:: Assignment ::
Copy nothing past the line containing "chapter 6 fibre". Transcribe every line of the listing below up to and including it, from the first, except pictures.

:: Data shown ::
-=-=-
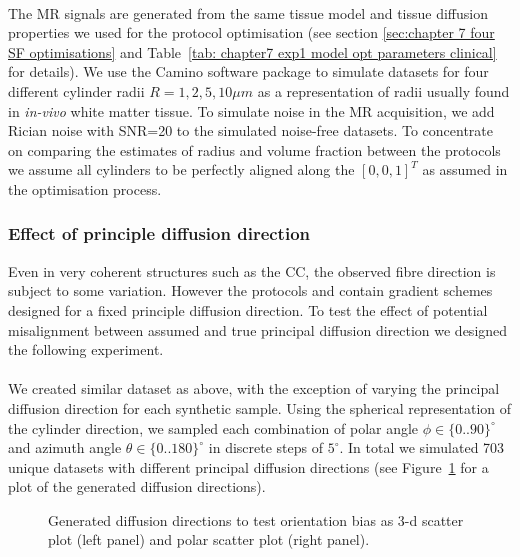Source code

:\paragraph{}
\label{sec: chapter 6 fibre distribution perfect}
The MR signals are generated from the same tissue model and tissue diffusion properties we used for the protocol optimisation (see section \ref{sec:chapter 7 four SF optimisations} and Table~\ref{tab: chapter7 exp1 model opt parameters clinical} for details). We use the Camino software package \citep{Cook:2006} to simulate datasets for four different cylinder radii $R={1,2,5,10}\mu m$ as a representation of radii usually found in \emph{in-vivo} white matter tissue. To simulate noise in the MR acquisition, we add Rician noise with SNR=20 to the simulated noise-free datasets. To concentrate on comparing the estimates of radius and volume fraction between the protocols we assume all cylinders to be perfectly aligned along the $[0,0,1]^T$ as assumed in the optimisation process.

\subsubsection{Effect of principle diffusion direction}
Even in very coherent structures such as the \gls{CC}, the observed fibre direction is subject to some variation. However the protocols {\FD} and {\DO} contain gradient schemes designed for a fixed principle diffusion direction. To test the effect of potential misalignment between assumed and true principal diffusion direction we designed the following experiment.
\paragraph{}
We created similar dataset as above, with the exception of varying the principal diffusion direction for each synthetic sample. Using the spherical representation of the cylinder direction, we sampled each combination of polar angle $\phi \in \{0..90\}^\circ$ and azimuth angle $\theta \in \{0..180\}^\circ$ in discrete steps of $5^\circ$. In total we simulated 703 unique datasets with different principal diffusion directions (see Figure~\ref{fig:chapter7 exp1 Ang Error dirs} for a plot of the generated diffusion directions).
\bgroup
\tikzset{use png}

\begin{figure}[h]
    \centering
	  \ifdraft
	  {
	  	\draftpic
	  }
	  {
	  	
	  }
	
        \caption{Generated diffusion directions to test orientation bias as 3-d scatter plot (left panel) and polar scatter plot (right panel).}
    \label{fig:chapter7 exp1 Ang Error dirs}
\end{figure}
\egroup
-=-=-
:: Exercise solution ::
Source code

:\paragraph{}
\label{sec: chapter 6 fibre distribution perfect}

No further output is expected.